President Ma Ying-jeou (馬英九) yesterday expressed thanks for messages of congratulations about his daughte Lesley’s (馬唯中) marriage and asked for understanding of his family’s hopes for more privacy.
Lesley Ma, the elder of the president’s two daughters, became the center of attention this week after news broke that she had married her Harvard University schoolmate Allen Tsai (蔡沛然) in New York last year and that she held a wedding banquet in Taipei on Saturday.
The Presidential Office did not confirm the reports until Monday night, when Presidential Office spokesperson Lee Chia-fei (李佳霏) said that Lesley Ma and Tsai married in New York last year and that a private gathering at the Grand Hotel in Taipei on Saturday was actually a dinner with their old Harvard schoolmates.
Photo: CNA
The latest issue of the Chinese-language Next Magazine said yesterday that Lesley Ma and Tsai, a model-turned-banker, dated for 10 years before getting married. It said they held a wedding banquet on Wednesday last week at the Presidential Residence. The president and first lady Chow Mei-ching (周美青), as well as members of Tsai’s family, attended the low-key banquet, the report said.

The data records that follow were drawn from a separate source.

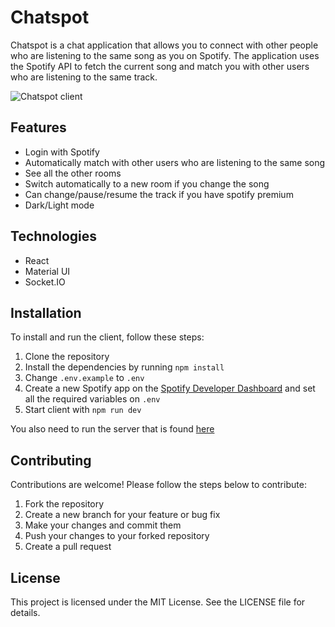 # Chatspot

Chatspot is a chat application that allows you to connect with other people who are listening to the same song as you on Spotify. The application uses the Spotify API to fetch the current song and match you with other users who are listening to the same track.

![Chatspot client](https://raw.githubusercontent.com/NahuelDev/images/main/chatspot.png?token=GHSAT0AAAAAAB7UXLFYVCRPI67B4FRHW4Y4ZBEY4NA)

## Features

- Login with Spotify
- Automatically match with other users who are listening to the same song
- See all the other rooms
- Switch automatically to a new room if you change the song
- Can change/pause/resume the track if you have spotify premium
- Dark/Light mode

## Technologies

- React
- Material UI
- Socket.IO

## Installation

To install and run the client, follow these steps:

1. Clone the repository
2. Install the dependencies by running `npm install`
3. Change `.env.example` to `.env`
3. Create a new Spotify app on the [Spotify Developer Dashboard](https://developer.spotify.com/dashboard/applications) and set all the required variables on `.env`
4. Start client with `npm run dev`

You also need to run the server that is found [here](https://github.com/NahuelDev/chatspot-server)

## Contributing

Contributions are welcome! Please follow the steps below to contribute:

1. Fork the repository
2. Create a new branch for your feature or bug fix
3. Make your changes and commit them
4. Push your changes to your forked repository
5. Create a pull request

## License

This project is licensed under the MIT License. See the LICENSE file for details.
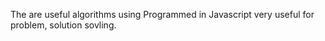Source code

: The are useful algorithms using Programmed in Javascript very useful for problem, solution sovling. 
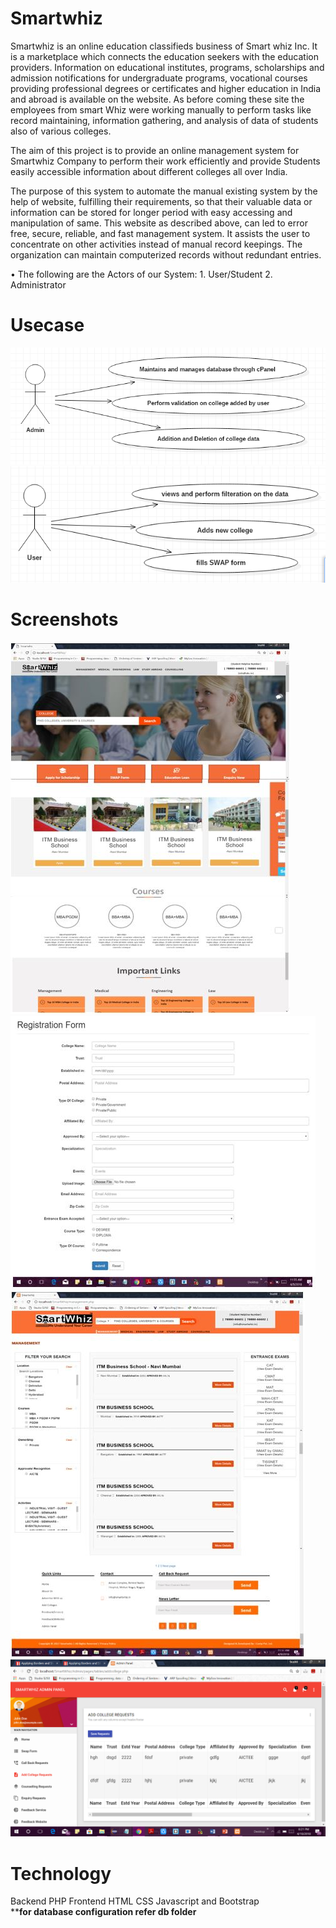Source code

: # Smartwhiz
<p>Smartwhiz is an online education classifieds business of Smart whiz Inc. It is a marketplace which connects the education seekers with the education providers. Information on educational institutes, programs, scholarships and admission notifications for undergraduate programs, vocational courses providing professional degrees or certificates and higher education in India and abroad is available on the website. As before coming these site the employees from smart Whiz were working manually to perform tasks like record maintaining, information gathering, and analysis of data of students also of various colleges.<p>
<p>The aim of this project is to provide an online management system for Smartwhiz Company to perform their work efficiently and provide Students easily accessible information about different colleges all over India.<p>  
<p>The purpose of this system to automate the manual existing system by the help of website, fulfilling their requirements, so that their valuable data or information can be stored for longer period with easy accessing and manipulation of same.
This website as described above, can led to error free, secure, reliable, and fast management system. It assists the user to concentrate on other activities instead of manual record keepings. The organization can maintain computerized records without redundant entries.<p>
•	The following are the Actors of our System:
1.	User/Student
2.	Administrator

# Usecase
<img src='https://github.com/harshrajdhote/Smartwhiz/blob/master/img/usecaseadmin.png'><br>
<img src='https://github.com/harshrajdhote/Smartwhiz/blob/master/img/usecaseuser.png'><br>

# Screenshots
<img src='https://github.com/harshrajdhote/Smartwhiz/blob/master/img/home.JPG'><br>
<img src='https://github.com/harshrajdhote/Smartwhiz/blob/master/img/register.JPG'><br>
<img src='https://github.com/harshrajdhote/Smartwhiz/blob/master/img/search.JPG'><br>
<img src='https://github.com/harshrajdhote/Smartwhiz/blob/master/img/adminpanel.png'><br>

# Technology 
Backend PHP
Frontend HTML CSS Javascript and Bootstrap
<br>
 **<b>for database configuration refer db folder</b>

The president, who also doubles as chairman of the Chinese Nationalist Party (KMT), had presided over a party Central Standing Committee meeting and then a meeting on pension reform on Wednesday last week, but left in the middle of the second meeting to attend the banquet, the report said.
Ma Ying-jeou yesterday declined to confirm the wedding banquet took place and said he had not announced that his daughter was getting married because she had asked him not to and he respected her decision.
“My daughter is an adult and she wanted to have a low-profile wedding. I must respect her decision. I ask for forgiveness if there was any inconsideration and I thank everyone for your blessings,” he said yesterday when presiding over a Central Standing Committee meeting at KMT headquarters.
He accepted the congratulations of committee members and when asked by some members whether he felt a sense of happiness, said he was “very happy.”